Friedrich "Fritz" Glatz (July 21, 1943 – July 14, 2002) was an Austrian racing driver from Vienna. He raced under the pseudonyms Pierre Chauvet and Frederico Careca as well as a number of others.

Career 
Glatz began his career in 1980 racing in the German Formula Three Championship. The following year he drove in that series as well as the European Formula Three Championship and made his European Formula Two Championship debut. He competed in 10 Formula Two races in 1982 for Bertram Schäfer Racing but failed to score points, with a best finish of 8th. In 1983 again made 10 Formula Two starts, this time for Emco Sports but only succeeded in finishing twice and scored no points. In 1984 he returned to Emco Sports and finally broke into the points with a 6th place at Donington Park, with his single point good enough for 15th in the championship. Formula Two gave way to International Formula 3000 in 1985 and "Chauvet" only attempted two races with Oreca, failing to finish both races.

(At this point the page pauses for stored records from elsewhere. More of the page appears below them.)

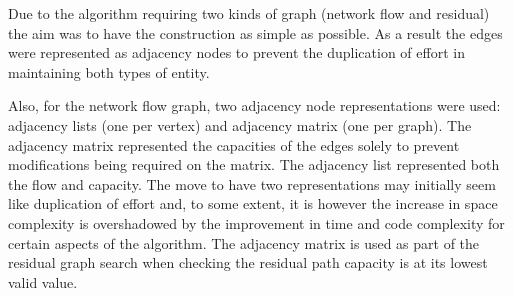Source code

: Due to the algorithm requiring two kinds of graph (network flow and residual)
the aim was to have the construction as simple as possible. As a result the
edges were represented as adjacency nodes to prevent the duplication of effort
in maintaining both types of entity.

Also, for the network flow graph, two adjacency node representations were used:
adjacency lists (one per vertex) and adjacency matrix (one per graph). The
adjacency matrix represented the capacities of the edges solely to prevent
modifications being required on the matrix. The adjacency list represented both
the flow and capacity. The move to have two representations may initially seem
like duplication of effort and, to some extent, it is however the increase in
space complexity is overshadowed by the improvement in time and code complexity
for certain aspects of the algorithm. The adjacency matrix is used as part of
the residual graph search when checking the residual path capacity is at its
lowest valid value.
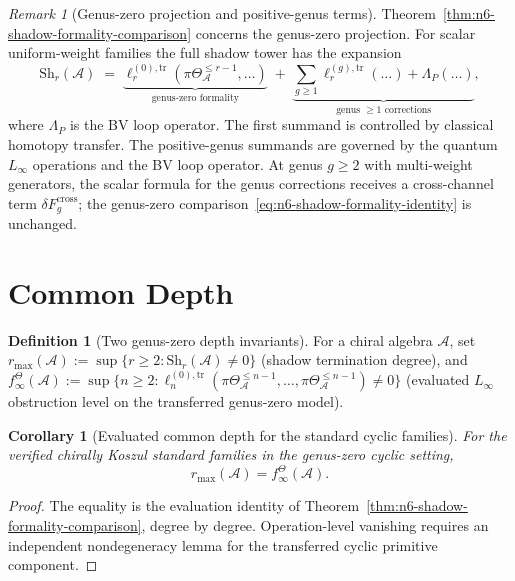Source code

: \documentclass[11pt,reqno]{amsart}
\newtheorem{corollary}[theorem]{Corollary}
\theoremstyle{definition}
\newtheorem{definition}[theorem]{Definition}
\theoremstyle{remark}
\newtheorem{remark}[theorem]{Remark}
\providecommand{\cA}{\mathcal{A}}
\providecommand{\Sh}{\mathrm{Sh}}
\providecommand{\Linf}{L_\infty}
\numberwithin{equation}{section}
\begin{document}
\begin{remark}[Genus-zero projection and positive-genus terms]
Theorem~\ref{thm:n6-shadow-formality-comparison} concerns the
genus-zero projection. For scalar uniform-weight families the full
shadow tower has the expansion
\[
\Sh_r(\cA)\;=\;\underbrace{\ell_r^{(0),\mathrm{tr}}
(\pi\Theta^{\le r-1}_{\cA},\dots)}_{\text{genus-zero formality}}
\;+\;\underbrace{\sum_{g\ge 1}\ell_r^{(g),\mathrm{tr}}(\dots)
+\Lambda_P(\dots)}_{\text{genus }\ge 1\text{ corrections}},
\]
where $\Lambda_P$ is the BV loop operator. The first summand is
controlled by classical homotopy transfer. The positive-genus
summands are governed by the quantum $\Linf$ operations and the BV
loop operator. At genus $g\ge 2$ with multi-weight
generators, the scalar formula for the genus corrections
receives a cross-channel term $\delta F_g^{\mathrm{cross}}$;
the genus-zero comparison~\eqref{eq:n6-shadow-formality-identity}
is unchanged.
\end{remark}

\section{Common Depth}\label{sec:n6-common-depth}

\begin{definition}[Two genus-zero depth invariants]
For a chiral algebra $\cA$, set
$r_{\max}(\cA):=\sup\{r\ge 2:\Sh_r(\cA)\ne 0\}$ (shadow
termination degree), and
$f_\infty^\Theta(\cA):=\sup\{n\ge 2:
\ell_n^{(0),\mathrm{tr}}(\pi\Theta^{\le n-1}_{\cA},\ldots,
\pi\Theta^{\le n-1}_{\cA})\ne 0\}$
(evaluated $\Linf$ obstruction level on the transferred genus-zero
model).
\end{definition}

\begin{corollary}[Evaluated common depth for the standard cyclic families]
\label{cor:n6-evaluated-depth}
For the verified chirally Koszul standard families in the
genus-zero cyclic setting,
\[
r_{\max}(\cA)=f_\infty^\Theta(\cA).
\]
\end{corollary}

\begin{proof}
The equality is the evaluation identity of
Theorem~\ref{thm:n6-shadow-formality-comparison}, degree by
degree. Operation-level vanishing requires an independent
nondegeneracy lemma for the transferred cyclic primitive component.
\end{proof}
\end{document}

In 1986 he drove in Formula 3000 nearly full-time for Jordan Racing but had a best finish of just 14th and he failed to qualify once. He also drove in two World Sports-Prototype Championship races for two teams (Roy Baker Racing in Jerez and Martin Schanche Racing in the Nürburgring, failing to score points on both occasions). Glatz was away from racing in 1987 but in 1988 returned to Formula 3000 at 45 years of age racing full-time for Racetech 3000. However, after 3 failures to qualify in 6 races, he left the team and went to Madgwick International. His best finish on the season was 12th, out of the points. He also made 3 World Sports-Prototype Championship starts. In 1989 he made one start in the inaugural season of British Formula 3000, which was good enough for 13th in points. He made a handful of sports car starts throughout the 1990s, mainly in Interserie.

Death 

In 2002 he was driving a 1996-vintage Arrows Footwork FA17 Formula One car in a EuroBOSS race at Autodrom Most when his car bounced over a curb and became airborne. Glatz died from his injuries.

Racing record

Complete European Formula Two Championship results
(key) (Races in bold indicate pole position; races in italics indicate fastest lap)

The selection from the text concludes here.